She looks at paperwork and reports and gives them her opinion. Sometimes, she gets called to testify for court.
[15:00] Percentage of Cases Seen by Dr. Melenik as a Forensic Pathologist
For the bodies that she’s doing an autopsy for, their causes of death are a mix. About 10-20% of her cases are homicides, which is disproportionate compared to what you see on television. The remaining 80% is a mixture of natural deaths, people who are elderly or young people with natural disease but haven’t seen a doctor. They either died at home or en route to the hospital or in the street and they don’t know why they died.
Then when Dr. Melinek does the autopsy, she finds natural diseases, heart disease being the most common. She also finds lung disease from smoking and complications of obesity on the natural death spectrum.
Another equal percentage of cases comprise accidents which are predominantly motor vehicle fatalities and overdoses. They can make it to the hospital and survive for a period of time but they’ll still come to their office because any case that is sudden, unnatural, or violent gets evaluated by the medical examiner.
A smaller percentage of cases would be suicides. Dr. Melinek reckons it’s 20% homicides, 80% split up between natural, accidents, and suicide.
[16:35] Call Schedule for Forensic Pathologists
In her current position as a contract pathologist, she doesn’t take call. The only person on call is the chief forensic pathologist and she estimates that he gets called out to scenes maybe once or twice a month at the most.
In the previous job she held at the San Francisco Medical Examiner’s Office, there were four of them who would split up calls. So they’d be on call for one week at a time, which means you just get called out at night to crime scenes and she gets called out about once a month. It would be unusual for her to be called out twice in the same week, and it’s usually once a week.
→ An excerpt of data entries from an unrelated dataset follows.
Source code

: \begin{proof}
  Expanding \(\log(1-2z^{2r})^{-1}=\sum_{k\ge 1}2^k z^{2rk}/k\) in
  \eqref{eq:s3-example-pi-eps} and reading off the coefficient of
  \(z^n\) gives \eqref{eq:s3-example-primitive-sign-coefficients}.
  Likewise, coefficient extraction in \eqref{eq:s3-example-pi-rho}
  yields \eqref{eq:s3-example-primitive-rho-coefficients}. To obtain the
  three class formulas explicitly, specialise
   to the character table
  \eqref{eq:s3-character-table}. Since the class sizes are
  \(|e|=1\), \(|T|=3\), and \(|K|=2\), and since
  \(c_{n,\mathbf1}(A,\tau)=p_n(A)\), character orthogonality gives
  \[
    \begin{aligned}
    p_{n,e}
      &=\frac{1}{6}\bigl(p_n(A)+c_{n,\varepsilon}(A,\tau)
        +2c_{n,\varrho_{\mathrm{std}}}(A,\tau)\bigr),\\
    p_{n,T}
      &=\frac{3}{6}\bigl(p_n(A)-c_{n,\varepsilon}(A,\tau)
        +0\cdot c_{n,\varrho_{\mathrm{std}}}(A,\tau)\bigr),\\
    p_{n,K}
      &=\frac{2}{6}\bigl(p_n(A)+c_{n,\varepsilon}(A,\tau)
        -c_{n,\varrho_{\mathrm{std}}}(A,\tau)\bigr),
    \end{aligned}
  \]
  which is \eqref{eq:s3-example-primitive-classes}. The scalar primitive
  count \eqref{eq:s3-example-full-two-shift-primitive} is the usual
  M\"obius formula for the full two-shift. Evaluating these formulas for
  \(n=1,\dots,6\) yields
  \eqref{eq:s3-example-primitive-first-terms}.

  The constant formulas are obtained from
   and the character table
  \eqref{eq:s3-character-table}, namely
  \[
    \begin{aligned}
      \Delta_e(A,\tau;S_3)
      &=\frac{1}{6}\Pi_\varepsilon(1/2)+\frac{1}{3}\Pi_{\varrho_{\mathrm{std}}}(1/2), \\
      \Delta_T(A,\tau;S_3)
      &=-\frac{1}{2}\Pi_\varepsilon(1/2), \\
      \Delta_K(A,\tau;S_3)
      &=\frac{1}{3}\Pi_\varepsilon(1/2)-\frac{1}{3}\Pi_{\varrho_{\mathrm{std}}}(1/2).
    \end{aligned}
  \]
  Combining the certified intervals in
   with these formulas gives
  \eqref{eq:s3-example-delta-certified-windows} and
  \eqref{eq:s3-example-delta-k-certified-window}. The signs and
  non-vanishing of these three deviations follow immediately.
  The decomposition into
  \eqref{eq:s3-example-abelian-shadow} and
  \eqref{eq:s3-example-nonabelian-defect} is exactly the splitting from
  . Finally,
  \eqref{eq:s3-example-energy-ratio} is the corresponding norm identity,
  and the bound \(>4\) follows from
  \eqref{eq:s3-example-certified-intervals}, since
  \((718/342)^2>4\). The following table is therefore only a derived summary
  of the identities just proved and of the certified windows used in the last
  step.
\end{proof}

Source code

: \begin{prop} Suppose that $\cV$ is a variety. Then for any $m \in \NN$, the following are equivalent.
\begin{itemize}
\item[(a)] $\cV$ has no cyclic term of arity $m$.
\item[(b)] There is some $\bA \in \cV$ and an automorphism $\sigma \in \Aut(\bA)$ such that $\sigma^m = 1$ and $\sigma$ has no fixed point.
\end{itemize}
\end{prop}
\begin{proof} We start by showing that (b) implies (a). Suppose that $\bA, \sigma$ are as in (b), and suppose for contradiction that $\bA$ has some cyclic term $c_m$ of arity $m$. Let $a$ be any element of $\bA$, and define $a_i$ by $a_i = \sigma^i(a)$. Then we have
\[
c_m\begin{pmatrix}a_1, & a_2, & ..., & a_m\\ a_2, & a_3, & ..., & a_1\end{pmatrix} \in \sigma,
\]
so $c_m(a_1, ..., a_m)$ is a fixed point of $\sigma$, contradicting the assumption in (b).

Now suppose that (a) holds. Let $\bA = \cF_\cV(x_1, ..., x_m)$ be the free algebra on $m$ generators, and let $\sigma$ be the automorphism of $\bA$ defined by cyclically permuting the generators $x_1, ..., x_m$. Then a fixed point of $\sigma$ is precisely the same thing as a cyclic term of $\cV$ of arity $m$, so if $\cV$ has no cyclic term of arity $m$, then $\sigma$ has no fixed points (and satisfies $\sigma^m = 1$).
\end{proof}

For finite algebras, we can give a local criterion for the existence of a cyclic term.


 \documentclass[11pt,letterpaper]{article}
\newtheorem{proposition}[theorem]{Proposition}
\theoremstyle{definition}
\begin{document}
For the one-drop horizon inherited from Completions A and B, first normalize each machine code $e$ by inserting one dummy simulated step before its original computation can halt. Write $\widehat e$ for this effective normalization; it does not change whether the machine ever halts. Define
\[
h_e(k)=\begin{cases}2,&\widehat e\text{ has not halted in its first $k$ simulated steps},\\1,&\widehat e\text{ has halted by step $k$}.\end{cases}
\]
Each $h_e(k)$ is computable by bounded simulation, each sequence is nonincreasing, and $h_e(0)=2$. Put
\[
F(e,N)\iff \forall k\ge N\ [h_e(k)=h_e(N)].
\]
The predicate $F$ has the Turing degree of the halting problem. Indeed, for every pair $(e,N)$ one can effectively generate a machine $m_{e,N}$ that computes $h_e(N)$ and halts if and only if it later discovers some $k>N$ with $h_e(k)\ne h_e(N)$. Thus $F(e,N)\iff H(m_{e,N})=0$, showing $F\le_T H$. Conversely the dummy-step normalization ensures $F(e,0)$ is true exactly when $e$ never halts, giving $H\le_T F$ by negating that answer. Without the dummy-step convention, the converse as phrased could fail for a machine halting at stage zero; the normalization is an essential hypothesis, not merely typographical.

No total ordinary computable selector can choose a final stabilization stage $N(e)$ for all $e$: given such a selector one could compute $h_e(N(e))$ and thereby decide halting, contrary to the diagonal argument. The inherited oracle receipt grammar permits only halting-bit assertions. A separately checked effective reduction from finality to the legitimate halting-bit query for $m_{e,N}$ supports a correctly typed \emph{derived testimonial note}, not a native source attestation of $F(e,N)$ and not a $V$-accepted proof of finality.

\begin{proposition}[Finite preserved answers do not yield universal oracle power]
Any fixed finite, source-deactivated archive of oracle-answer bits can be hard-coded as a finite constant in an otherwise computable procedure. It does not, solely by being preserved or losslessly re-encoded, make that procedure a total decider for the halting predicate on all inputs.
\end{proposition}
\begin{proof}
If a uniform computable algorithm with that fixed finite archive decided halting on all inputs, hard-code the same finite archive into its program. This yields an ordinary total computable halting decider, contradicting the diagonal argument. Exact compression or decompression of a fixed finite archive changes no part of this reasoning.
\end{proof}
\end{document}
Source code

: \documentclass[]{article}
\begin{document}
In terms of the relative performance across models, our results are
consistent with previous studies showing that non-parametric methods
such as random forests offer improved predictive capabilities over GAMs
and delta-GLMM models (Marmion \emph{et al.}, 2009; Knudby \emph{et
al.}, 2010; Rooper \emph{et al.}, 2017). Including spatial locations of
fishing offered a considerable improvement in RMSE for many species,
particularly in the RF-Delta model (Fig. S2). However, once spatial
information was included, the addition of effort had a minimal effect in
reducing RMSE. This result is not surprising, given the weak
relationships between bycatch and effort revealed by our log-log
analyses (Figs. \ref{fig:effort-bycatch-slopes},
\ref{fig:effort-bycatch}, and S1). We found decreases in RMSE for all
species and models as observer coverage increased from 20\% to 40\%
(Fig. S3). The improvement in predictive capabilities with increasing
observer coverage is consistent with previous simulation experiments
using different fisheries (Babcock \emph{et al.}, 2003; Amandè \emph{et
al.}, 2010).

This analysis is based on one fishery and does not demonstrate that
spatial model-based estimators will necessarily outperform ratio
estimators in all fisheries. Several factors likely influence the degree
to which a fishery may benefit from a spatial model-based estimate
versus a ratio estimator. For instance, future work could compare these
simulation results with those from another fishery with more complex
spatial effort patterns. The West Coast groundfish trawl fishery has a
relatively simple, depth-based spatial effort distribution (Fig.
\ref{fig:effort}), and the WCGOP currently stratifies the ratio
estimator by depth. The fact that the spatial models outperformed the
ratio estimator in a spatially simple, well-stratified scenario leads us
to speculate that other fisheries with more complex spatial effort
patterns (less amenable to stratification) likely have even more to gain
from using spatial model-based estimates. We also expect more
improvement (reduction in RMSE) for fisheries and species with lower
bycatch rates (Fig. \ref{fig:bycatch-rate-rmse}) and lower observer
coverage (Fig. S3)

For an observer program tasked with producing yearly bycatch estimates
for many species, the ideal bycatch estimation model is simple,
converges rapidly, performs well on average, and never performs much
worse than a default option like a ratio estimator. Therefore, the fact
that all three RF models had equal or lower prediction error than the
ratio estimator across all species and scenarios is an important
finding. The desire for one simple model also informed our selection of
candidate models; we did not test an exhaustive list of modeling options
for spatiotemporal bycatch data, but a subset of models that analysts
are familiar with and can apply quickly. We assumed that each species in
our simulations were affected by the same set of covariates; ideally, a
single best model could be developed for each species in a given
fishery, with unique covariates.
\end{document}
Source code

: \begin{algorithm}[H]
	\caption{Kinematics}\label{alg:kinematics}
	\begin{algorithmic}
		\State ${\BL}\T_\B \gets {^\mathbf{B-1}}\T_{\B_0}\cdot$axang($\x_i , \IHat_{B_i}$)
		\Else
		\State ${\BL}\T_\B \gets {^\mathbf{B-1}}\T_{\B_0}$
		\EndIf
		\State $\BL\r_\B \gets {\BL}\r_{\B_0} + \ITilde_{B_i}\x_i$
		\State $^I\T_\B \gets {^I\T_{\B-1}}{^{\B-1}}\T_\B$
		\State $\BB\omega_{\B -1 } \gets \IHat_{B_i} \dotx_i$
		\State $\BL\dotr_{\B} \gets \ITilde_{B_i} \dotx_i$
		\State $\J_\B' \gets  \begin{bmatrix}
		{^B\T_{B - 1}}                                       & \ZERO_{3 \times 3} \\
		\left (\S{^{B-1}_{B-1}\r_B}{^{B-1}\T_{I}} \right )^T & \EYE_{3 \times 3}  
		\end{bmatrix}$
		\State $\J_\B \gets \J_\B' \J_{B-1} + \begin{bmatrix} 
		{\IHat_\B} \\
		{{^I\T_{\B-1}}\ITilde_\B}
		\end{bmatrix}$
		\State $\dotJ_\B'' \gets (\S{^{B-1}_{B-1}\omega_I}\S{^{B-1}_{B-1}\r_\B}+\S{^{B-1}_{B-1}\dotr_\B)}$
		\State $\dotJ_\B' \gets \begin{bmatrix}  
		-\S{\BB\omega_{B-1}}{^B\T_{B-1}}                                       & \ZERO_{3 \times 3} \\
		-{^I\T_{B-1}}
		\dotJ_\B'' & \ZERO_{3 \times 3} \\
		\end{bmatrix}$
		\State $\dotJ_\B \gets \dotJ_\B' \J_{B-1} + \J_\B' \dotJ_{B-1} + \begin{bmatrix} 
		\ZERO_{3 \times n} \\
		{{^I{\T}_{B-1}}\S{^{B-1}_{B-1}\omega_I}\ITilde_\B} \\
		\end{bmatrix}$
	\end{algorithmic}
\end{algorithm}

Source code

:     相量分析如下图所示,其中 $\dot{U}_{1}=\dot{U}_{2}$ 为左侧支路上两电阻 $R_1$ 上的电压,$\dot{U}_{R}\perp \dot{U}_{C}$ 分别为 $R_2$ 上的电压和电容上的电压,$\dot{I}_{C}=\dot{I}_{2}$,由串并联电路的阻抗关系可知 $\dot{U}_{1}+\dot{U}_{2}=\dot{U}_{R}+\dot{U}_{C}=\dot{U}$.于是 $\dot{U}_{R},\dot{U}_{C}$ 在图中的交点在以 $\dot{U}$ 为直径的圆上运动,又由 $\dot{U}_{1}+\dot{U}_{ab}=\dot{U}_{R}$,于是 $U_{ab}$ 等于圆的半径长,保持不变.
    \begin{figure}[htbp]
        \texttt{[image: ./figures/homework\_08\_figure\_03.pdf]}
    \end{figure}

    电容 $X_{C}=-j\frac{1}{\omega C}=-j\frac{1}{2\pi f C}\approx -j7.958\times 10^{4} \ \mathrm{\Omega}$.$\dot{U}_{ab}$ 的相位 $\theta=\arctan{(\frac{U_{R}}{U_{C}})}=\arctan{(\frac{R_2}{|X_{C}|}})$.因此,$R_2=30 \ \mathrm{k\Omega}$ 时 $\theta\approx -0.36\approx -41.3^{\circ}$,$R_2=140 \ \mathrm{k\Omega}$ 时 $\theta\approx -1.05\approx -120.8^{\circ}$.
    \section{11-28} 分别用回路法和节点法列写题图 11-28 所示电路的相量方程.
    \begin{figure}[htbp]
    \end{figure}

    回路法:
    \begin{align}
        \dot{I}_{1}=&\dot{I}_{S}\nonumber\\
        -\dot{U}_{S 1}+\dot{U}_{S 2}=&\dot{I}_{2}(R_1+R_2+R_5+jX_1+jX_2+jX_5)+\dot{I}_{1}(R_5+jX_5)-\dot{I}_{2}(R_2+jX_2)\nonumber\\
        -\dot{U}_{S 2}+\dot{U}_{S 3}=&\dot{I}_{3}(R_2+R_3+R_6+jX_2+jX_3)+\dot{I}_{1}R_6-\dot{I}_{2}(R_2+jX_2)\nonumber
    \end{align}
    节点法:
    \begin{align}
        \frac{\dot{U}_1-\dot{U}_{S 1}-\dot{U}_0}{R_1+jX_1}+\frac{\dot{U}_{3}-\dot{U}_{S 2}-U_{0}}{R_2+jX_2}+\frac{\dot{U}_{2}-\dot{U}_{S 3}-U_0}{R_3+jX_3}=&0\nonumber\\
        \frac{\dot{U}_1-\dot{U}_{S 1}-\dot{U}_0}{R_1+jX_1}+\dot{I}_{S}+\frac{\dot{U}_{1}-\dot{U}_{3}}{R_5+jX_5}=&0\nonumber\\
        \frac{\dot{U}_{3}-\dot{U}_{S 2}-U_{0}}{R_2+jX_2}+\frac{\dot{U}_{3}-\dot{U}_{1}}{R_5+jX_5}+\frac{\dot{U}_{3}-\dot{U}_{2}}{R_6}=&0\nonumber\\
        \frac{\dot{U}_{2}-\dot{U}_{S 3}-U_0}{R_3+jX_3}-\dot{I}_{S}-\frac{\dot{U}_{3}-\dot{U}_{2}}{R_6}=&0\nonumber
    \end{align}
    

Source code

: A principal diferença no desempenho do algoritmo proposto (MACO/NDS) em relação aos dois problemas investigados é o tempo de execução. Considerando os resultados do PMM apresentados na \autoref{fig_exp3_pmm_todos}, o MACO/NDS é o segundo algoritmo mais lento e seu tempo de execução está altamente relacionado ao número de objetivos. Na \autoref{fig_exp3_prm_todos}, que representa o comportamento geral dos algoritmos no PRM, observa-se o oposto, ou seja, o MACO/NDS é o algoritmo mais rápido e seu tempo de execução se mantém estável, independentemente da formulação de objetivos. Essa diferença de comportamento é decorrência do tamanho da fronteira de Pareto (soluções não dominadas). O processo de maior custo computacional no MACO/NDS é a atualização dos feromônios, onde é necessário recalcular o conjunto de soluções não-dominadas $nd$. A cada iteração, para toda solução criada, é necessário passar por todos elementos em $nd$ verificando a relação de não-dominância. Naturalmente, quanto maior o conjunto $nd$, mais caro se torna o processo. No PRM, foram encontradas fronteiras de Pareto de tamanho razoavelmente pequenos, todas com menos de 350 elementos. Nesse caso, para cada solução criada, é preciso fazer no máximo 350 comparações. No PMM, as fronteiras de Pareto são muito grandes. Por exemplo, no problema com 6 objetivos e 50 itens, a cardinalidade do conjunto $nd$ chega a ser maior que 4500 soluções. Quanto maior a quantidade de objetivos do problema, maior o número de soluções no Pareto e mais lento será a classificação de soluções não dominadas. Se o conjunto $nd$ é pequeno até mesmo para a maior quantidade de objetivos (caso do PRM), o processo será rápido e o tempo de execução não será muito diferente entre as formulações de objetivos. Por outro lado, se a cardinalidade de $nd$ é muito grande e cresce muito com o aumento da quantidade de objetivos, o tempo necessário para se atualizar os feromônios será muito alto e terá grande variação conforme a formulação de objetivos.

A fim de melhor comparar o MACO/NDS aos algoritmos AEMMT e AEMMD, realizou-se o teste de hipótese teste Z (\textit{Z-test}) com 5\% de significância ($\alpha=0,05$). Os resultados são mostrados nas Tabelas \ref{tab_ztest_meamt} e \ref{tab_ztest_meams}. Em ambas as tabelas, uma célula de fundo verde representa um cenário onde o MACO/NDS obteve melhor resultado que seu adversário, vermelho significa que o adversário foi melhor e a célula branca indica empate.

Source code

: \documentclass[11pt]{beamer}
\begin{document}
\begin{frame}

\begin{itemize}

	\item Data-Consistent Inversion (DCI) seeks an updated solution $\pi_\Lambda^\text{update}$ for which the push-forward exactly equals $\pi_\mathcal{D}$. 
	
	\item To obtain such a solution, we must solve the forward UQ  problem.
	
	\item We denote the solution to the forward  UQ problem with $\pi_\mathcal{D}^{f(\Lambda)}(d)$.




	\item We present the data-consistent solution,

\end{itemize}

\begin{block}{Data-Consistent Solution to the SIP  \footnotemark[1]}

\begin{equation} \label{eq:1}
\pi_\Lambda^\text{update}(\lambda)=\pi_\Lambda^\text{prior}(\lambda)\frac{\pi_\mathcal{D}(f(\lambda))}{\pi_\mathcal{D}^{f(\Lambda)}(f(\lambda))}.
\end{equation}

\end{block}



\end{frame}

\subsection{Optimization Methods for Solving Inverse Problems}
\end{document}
What You Do on the Crime Scene as a Medical Examiner
Most people may think that when you’re being called out in a crime scene, they’d imagine CSI, Bones, or Dr. House. In reality, Dr. Melinek says it depends on the case. When she was In San Francisco, they get called out just for homicide, which are clear cut cases or those where they suspected a homicide.
If she went out to a scene, it would have already been cordoned off by the police with a lot of police activity and the medical examiner would be the one would come in underneath the line.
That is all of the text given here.